There's the natural human quality, clearly demonstrated, that many behaviors and emotions, happiness and satisfaction, are based
relative to others. You're influenced by the same ugly desires everyone else was, status, money, approval, feeling you're contributing. It's practically a game, like a feeling of satisfaction from a video that ultimately produces nothing outside of yourself, only hedonism, a constant dopamine drip. Solve the problem, beat it, overcome it, triumph, produce, create, improve. You say you're happy being a cog, but what machine are you a part of? If it was something truly worthwhile, maybe you would be genuinely happy.

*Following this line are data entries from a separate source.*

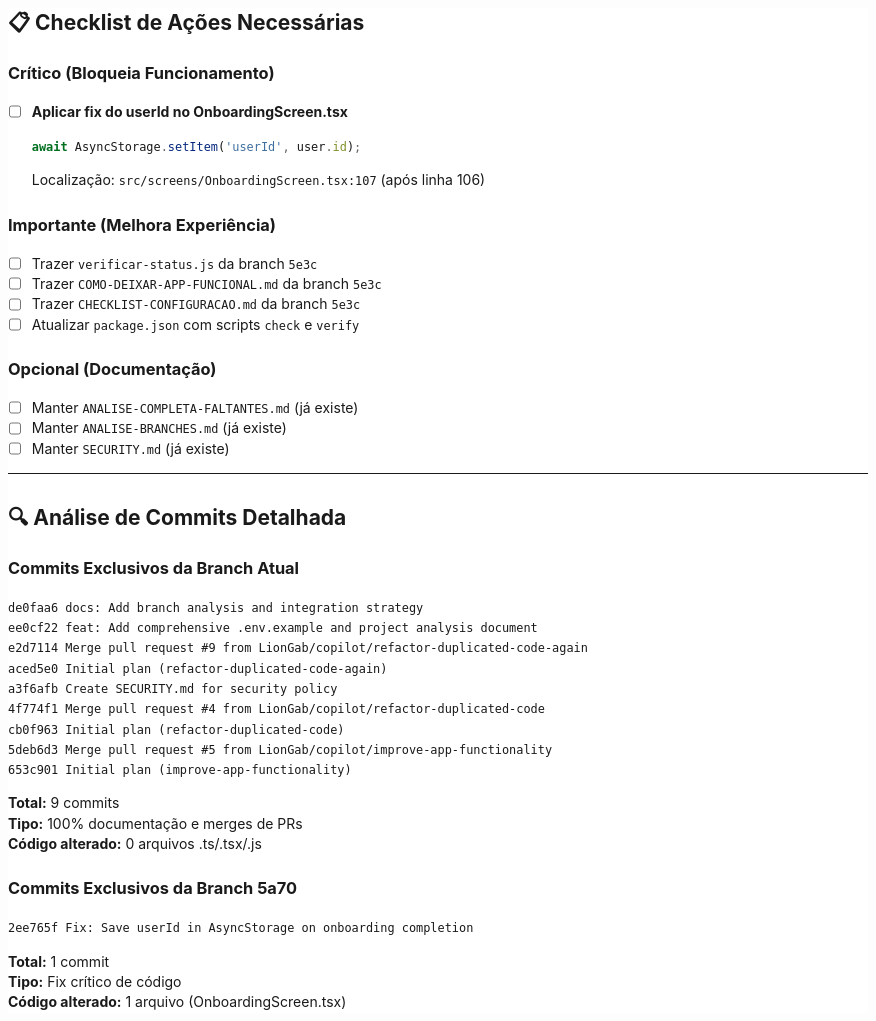
## 📋 Checklist de Ações Necessárias

### Crítico (Bloqueia Funcionamento)

- [ ] **Aplicar fix do userId no OnboardingScreen.tsx**
  ```typescript
  await AsyncStorage.setItem('userId', user.id);
  ```
  Localização: `src/screens/OnboardingScreen.tsx:107` (após linha 106)

### Importante (Melhora Experiência)

- [ ] Trazer `verificar-status.js` da branch `5e3c`
- [ ] Trazer `COMO-DEIXAR-APP-FUNCIONAL.md` da branch `5e3c`
- [ ] Trazer `CHECKLIST-CONFIGURACAO.md` da branch `5e3c`
- [ ] Atualizar `package.json` com scripts `check` e `verify`

### Opcional (Documentação)

- [ ] Manter `ANALISE-COMPLETA-FALTANTES.md` (já existe)
- [ ] Manter `ANALISE-BRANCHES.md` (já existe)
- [ ] Manter `SECURITY.md` (já existe)

---

## 🔍 Análise de Commits Detalhada

### Commits Exclusivos da Branch Atual

```
de0faa6 docs: Add branch analysis and integration strategy
ee0cf22 feat: Add comprehensive .env.example and project analysis document
e2d7114 Merge pull request #9 from LionGab/copilot/refactor-duplicated-code-again
aced5e0 Initial plan (refactor-duplicated-code-again)
a3f6afb Create SECURITY.md for security policy
4f774f1 Merge pull request #4 from LionGab/copilot/refactor-duplicated-code
cb0f963 Initial plan (refactor-duplicated-code)
5deb6d3 Merge pull request #5 from LionGab/copilot/improve-app-functionality
653c901 Initial plan (improve-app-functionality)
```

**Total:** 9 commits  
**Tipo:** 100% documentação e merges de PRs  
**Código alterado:** 0 arquivos .ts/.tsx/.js

### Commits Exclusivos da Branch 5a70

```
2ee765f Fix: Save userId in AsyncStorage on onboarding completion
```

**Total:** 1 commit  
**Tipo:** Fix crítico de código  
**Código alterado:** 1 arquivo (OnboardingScreen.tsx)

You have enormous capital at your disposal (long-term, peak earnings), which has enormous potential/power, and could be put to great use, but I doubt it. It will largely be consumed by you, you're alienated from the effects of any contribution to charities, and at the end will have nothing left. How will the industry change in the future and will this really be able to keep you happy an satisfied for decades, particularly considering your young age?